= EXERCISE DESCRIPTION =
When you transcribe the entries below, keep the wording exact and omit the pictures.

= DATA PROVIDED =
——————————

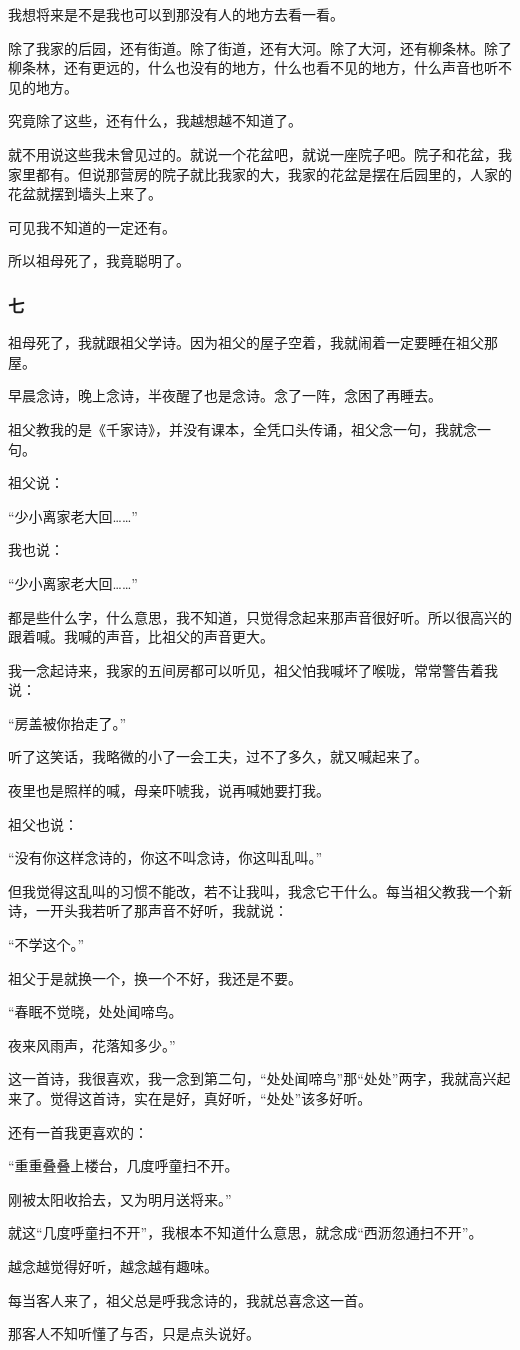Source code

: \par 我想将来是不是我也可以到那没有人的地方去看一看。
\par 除了我家的后园，还有街道。除了街道，还有大河。除了大河，还有柳条林。除了柳条林，还有更远的，什么也没有的地方，什么也看不见的地方，什么声音也听不见的地方。
\par 究竟除了这些，还有什么，我越想越不知道了。
\par 就不用说这些我未曾见过的。就说一个花盆吧，就说一座院子吧。院子和花盆，我家里都有。但说那营房的院子就比我家的大，我家的花盆是摆在后园里的，人家的花盆就摆到墙头上来了。
\par 可见我不知道的一定还有。
\par 所以祖母死了，我竟聪明了。
\subsubsection*{七}
\par 祖母死了，我就跟祖父学诗。因为祖父的屋子空着，我就闹着一定要睡在祖父那屋。
\par 早晨念诗，晚上念诗，半夜醒了也是念诗。念了一阵，念困了再睡去。
\par 祖父教我的是《千家诗》，并没有课本，全凭口头传诵，祖父念一句，我就念一句。
\par 祖父说：
\par “少小离家老大回……”
\par 我也说：
\par “少小离家老大回……”
\par 都是些什么字，什么意思，我不知道，只觉得念起来那声音很好听。所以很高兴的跟着喊。我喊的声音，比祖父的声音更大。
\par 我一念起诗来，我家的五间房都可以听见，祖父怕我喊坏了喉咙，常常警告着我说：
\par “房盖被你抬走了。”
\par 听了这笑话，我略微的小了一会工夫，过不了多久，就又喊起来了。
\par 夜里也是照样的喊，母亲吓唬我，说再喊她要打我。
\par 祖父也说：
\par “没有你这样念诗的，你这不叫念诗，你这叫乱叫。”
\par 但我觉得这乱叫的习惯不能改，若不让我叫，我念它干什么。每当祖父教我一个新诗，一开头我若听了那声音不好听，我就说：
\par “不学这个。”
\par 祖父于是就换一个，换一个不好，我还是不要。
\par “春眠不觉晓，处处闻啼鸟。
\par 夜来风雨声，花落知多少。”
\par 这一首诗，我很喜欢，我一念到第二句，“处处闻啼鸟”那“处处”两字，我就高兴起来了。觉得这首诗，实在是好，真好听，“处处”该多好听。
\par 还有一首我更喜欢的：
\par “重重叠叠上楼台，几度呼童扫不开。
\par 刚被太阳收拾去，又为明月送将来。”
\par 就这“几度呼童扫不开”，我根本不知道什么意思，就念成“西沥忽通扫不开”。
\par 越念越觉得好听，越念越有趣味。
\par 每当客人来了，祖父总是呼我念诗的，我就总喜念这一首。
\par 那客人不知听懂了与否，只是点头说好。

——————————

= EXPECTED OUTPUT =
Source code

: \par 我想将来是不是我也可以到那没有人的地方去看一看。
\par 除了我家的后园，还有街道。除了街道，还有大河。除了大河，还有柳条林。除了柳条林，还有更远的，什么也没有的地方，什么也看不见的地方，什么声音也听不见的地方。
\par 究竟除了这些，还有什么，我越想越不知道了。
\par 就不用说这些我未曾见过的。就说一个花盆吧，就说一座院子吧。院子和花盆，我家里都有。但说那营房的院子就比我家的大，我家的花盆是摆在后园里的，人家的花盆就摆到墙头上来了。
\par 可见我不知道的一定还有。
\par 所以祖母死了，我竟聪明了。
\subsubsection*{七}
\par 祖母死了，我就跟祖父学诗。因为祖父的屋子空着，我就闹着一定要睡在祖父那屋。
\par 早晨念诗，晚上念诗，半夜醒了也是念诗。念了一阵，念困了再睡去。
\par 祖父教我的是《千家诗》，并没有课本，全凭口头传诵，祖父念一句，我就念一句。
\par 祖父说：
\par “少小离家老大回……”
\par 我也说：
\par “少小离家老大回……”
\par 都是些什么字，什么意思，我不知道，只觉得念起来那声音很好听。所以很高兴的跟着喊。我喊的声音，比祖父的声音更大。
\par 我一念起诗来，我家的五间房都可以听见，祖父怕我喊坏了喉咙，常常警告着我说：
\par “房盖被你抬走了。”
\par 听了这笑话，我略微的小了一会工夫，过不了多久，就又喊起来了。
\par 夜里也是照样的喊，母亲吓唬我，说再喊她要打我。
\par 祖父也说：
\par “没有你这样念诗的，你这不叫念诗，你这叫乱叫。”
\par 但我觉得这乱叫的习惯不能改，若不让我叫，我念它干什么。每当祖父教我一个新诗，一开头我若听了那声音不好听，我就说：
\par “不学这个。”
\par 祖父于是就换一个，换一个不好，我还是不要。
\par “春眠不觉晓，处处闻啼鸟。
\par 夜来风雨声，花落知多少。”
\par 这一首诗，我很喜欢，我一念到第二句，“处处闻啼鸟”那“处处”两字，我就高兴起来了。觉得这首诗，实在是好，真好听，“处处”该多好听。
\par 还有一首我更喜欢的：
\par “重重叠叠上楼台，几度呼童扫不开。
\par 刚被太阳收拾去，又为明月送将来。”
\par 就这“几度呼童扫不开”，我根本不知道什么意思，就念成“西沥忽通扫不开”。
\par 越念越觉得好听，越念越有趣味。
\par 每当客人来了，祖父总是呼我念诗的，我就总喜念这一首。
\par 那客人不知听懂了与否，只是点头说好。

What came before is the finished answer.